Please set down the records below exactly as they appear.

-- TASK DATA follows --

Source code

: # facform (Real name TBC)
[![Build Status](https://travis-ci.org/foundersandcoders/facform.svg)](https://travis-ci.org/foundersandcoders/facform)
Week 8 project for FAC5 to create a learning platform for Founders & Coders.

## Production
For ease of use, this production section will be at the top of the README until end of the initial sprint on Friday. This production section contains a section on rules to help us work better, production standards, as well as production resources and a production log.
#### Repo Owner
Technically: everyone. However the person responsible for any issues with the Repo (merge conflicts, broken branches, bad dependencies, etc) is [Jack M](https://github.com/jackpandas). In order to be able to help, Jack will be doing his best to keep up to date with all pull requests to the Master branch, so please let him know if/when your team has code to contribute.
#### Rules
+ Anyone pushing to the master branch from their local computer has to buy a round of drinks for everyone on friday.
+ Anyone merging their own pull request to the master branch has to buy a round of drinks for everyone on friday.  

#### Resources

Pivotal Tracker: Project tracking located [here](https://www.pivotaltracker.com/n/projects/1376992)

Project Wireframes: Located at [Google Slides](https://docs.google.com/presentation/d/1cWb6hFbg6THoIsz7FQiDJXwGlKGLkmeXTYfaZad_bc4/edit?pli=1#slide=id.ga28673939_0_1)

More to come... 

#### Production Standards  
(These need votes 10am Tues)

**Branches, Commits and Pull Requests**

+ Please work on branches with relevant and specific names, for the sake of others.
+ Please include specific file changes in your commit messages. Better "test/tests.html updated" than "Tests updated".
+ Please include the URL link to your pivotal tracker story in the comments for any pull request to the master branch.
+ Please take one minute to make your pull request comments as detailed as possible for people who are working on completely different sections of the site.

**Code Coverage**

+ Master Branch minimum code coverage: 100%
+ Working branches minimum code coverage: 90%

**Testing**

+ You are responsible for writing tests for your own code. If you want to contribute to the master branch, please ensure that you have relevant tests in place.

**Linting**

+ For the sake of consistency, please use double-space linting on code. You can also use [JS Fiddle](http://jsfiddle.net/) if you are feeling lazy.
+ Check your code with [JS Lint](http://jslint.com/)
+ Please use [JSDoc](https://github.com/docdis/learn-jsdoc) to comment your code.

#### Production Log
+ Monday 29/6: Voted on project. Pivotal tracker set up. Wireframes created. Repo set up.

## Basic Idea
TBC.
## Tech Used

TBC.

-- TASK DATA concluded --

_SOLVED PROBLEM_.
Source code

: # facform (Real name TBC)
[![Build Status](https://travis-ci.org/foundersandcoders/facform.svg)](https://travis-ci.org/foundersandcoders/facform)
Week 8 project for FAC5 to create a learning platform for Founders & Coders.

## Production
For ease of use, this production section will be at the top of the README until end of the initial sprint on Friday. This production section contains a section on rules to help us work better, production standards, as well as production resources and a production log.
#### Repo Owner
Technically: everyone. However the person responsible for any issues with the Repo (merge conflicts, broken branches, bad dependencies, etc) is [Jack M](https://github.com/jackpandas). In order to be able to help, Jack will be doing his best to keep up to date with all pull requests to the Master branch, so please let him know if/when your team has code to contribute.
#### Rules
+ Anyone pushing to the master branch from their local computer has to buy a round of drinks for everyone on friday.
+ Anyone merging their own pull request to the master branch has to buy a round of drinks for everyone on friday.  

#### Resources

Pivotal Tracker: Project tracking located [here](https://www.pivotaltracker.com/n/projects/1376992)

Project Wireframes: Located at [Google Slides](https://docs.google.com/presentation/d/1cWb6hFbg6THoIsz7FQiDJXwGlKGLkmeXTYfaZad_bc4/edit?pli=1#slide=id.ga28673939_0_1)

More to come... 

#### Production Standards  
(These need votes 10am Tues)

**Branches, Commits and Pull Requests**

+ Please work on branches with relevant and specific names, for the sake of others.
+ Please include specific file changes in your commit messages. Better "test/tests.html updated" than "Tests updated".
+ Please include the URL link to your pivotal tracker story in the comments for any pull request to the master branch.
+ Please take one minute to make your pull request comments as detailed as possible for people who are working on completely different sections of the site.

**Code Coverage**

+ Master Branch minimum code coverage: 100%
+ Working branches minimum code coverage: 90%

**Testing**

+ You are responsible for writing tests for your own code. If you want to contribute to the master branch, please ensure that you have relevant tests in place.

**Linting**

+ For the sake of consistency, please use double-space linting on code. You can also use [JS Fiddle](http://jsfiddle.net/) if you are feeling lazy.
+ Check your code with [JS Lint](http://jslint.com/)
+ Please use [JSDoc](https://github.com/docdis/learn-jsdoc) to comment your code.

#### Production Log
+ Monday 29/6: Voted on project. Pivotal tracker set up. Wireframes created. Repo set up.

## Basic Idea
TBC.
## Tech Used

TBC.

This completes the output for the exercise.